Reproduce exactly the line with "- Desvio padrão da acurácia: 1.87%" and all the lines beneath it, stopping only at the end of the material.
---------- Given entries ----------
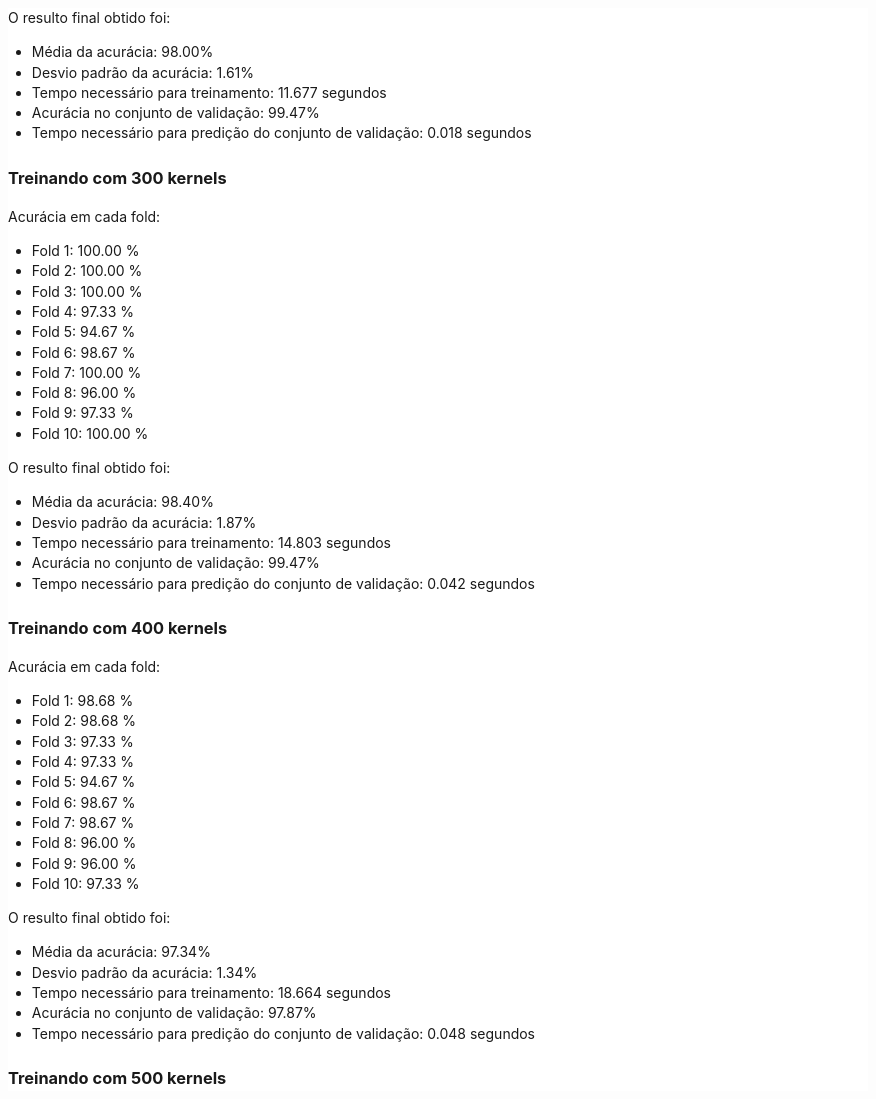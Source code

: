 O resulto final obtido foi:

- Média da acurácia: 98.00%
- Desvio padrão da acurácia: 1.61%
- Tempo necessário para treinamento: 11.677 segundos
- Acurácia no conjunto de validação: 99.47%
- Tempo necessário para predição do conjunto de validação: 0.018 segundos

### Treinando com 300 kernels

Acurácia em cada fold:

- Fold 1: 100.00 %
- Fold 2: 100.00 %
- Fold 3: 100.00 %
- Fold 4:  97.33 %
- Fold 5:  94.67 %
- Fold 6:  98.67 %
- Fold 7: 100.00 %
- Fold 8:  96.00 %
- Fold 9:  97.33 %
- Fold 10: 100.00 %

O resulto final obtido foi:

- Média da acurácia: 98.40%
- Desvio padrão da acurácia: 1.87%
- Tempo necessário para treinamento: 14.803 segundos
- Acurácia no conjunto de validação: 99.47%
- Tempo necessário para predição do conjunto de validação: 0.042 segundos

### Treinando com 400 kernels

Acurácia em cada fold:

- Fold 1:  98.68 %
- Fold 2:  98.68 %
- Fold 3:  97.33 %
- Fold 4:  97.33 %
- Fold 5:  94.67 %
- Fold 6:  98.67 %
- Fold 7:  98.67 %
- Fold 8:  96.00 %
- Fold 9:  96.00 %
- Fold 10:  97.33 %

O resulto final obtido foi:

- Média da acurácia: 97.34%
- Desvio padrão da acurácia: 1.34%
- Tempo necessário para treinamento: 18.664 segundos
- Acurácia no conjunto de validação: 97.87%
- Tempo necessário para predição do conjunto de validação: 0.048 segundos

### Treinando com 500 kernels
----------
**Result of the task:**
- Desvio padrão da acurácia: 1.87%
- Tempo necessário para treinamento: 14.803 segundos
- Acurácia no conjunto de validação: 99.47%
- Tempo necessário para predição do conjunto de validação: 0.042 segundos

### Treinando com 400 kernels

Acurácia em cada fold:

- Fold 1:  98.68 %
- Fold 2:  98.68 %
- Fold 3:  97.33 %
- Fold 4:  97.33 %
- Fold 5:  94.67 %
- Fold 6:  98.67 %
- Fold 7:  98.67 %
- Fold 8:  96.00 %
- Fold 9:  96.00 %
- Fold 10:  97.33 %

O resulto final obtido foi:

- Média da acurácia: 97.34%
- Desvio padrão da acurácia: 1.34%
- Tempo necessário para treinamento: 18.664 segundos
- Acurácia no conjunto de validação: 97.87%
- Tempo necessário para predição do conjunto de validação: 0.048 segundos

### Treinando com 500 kernels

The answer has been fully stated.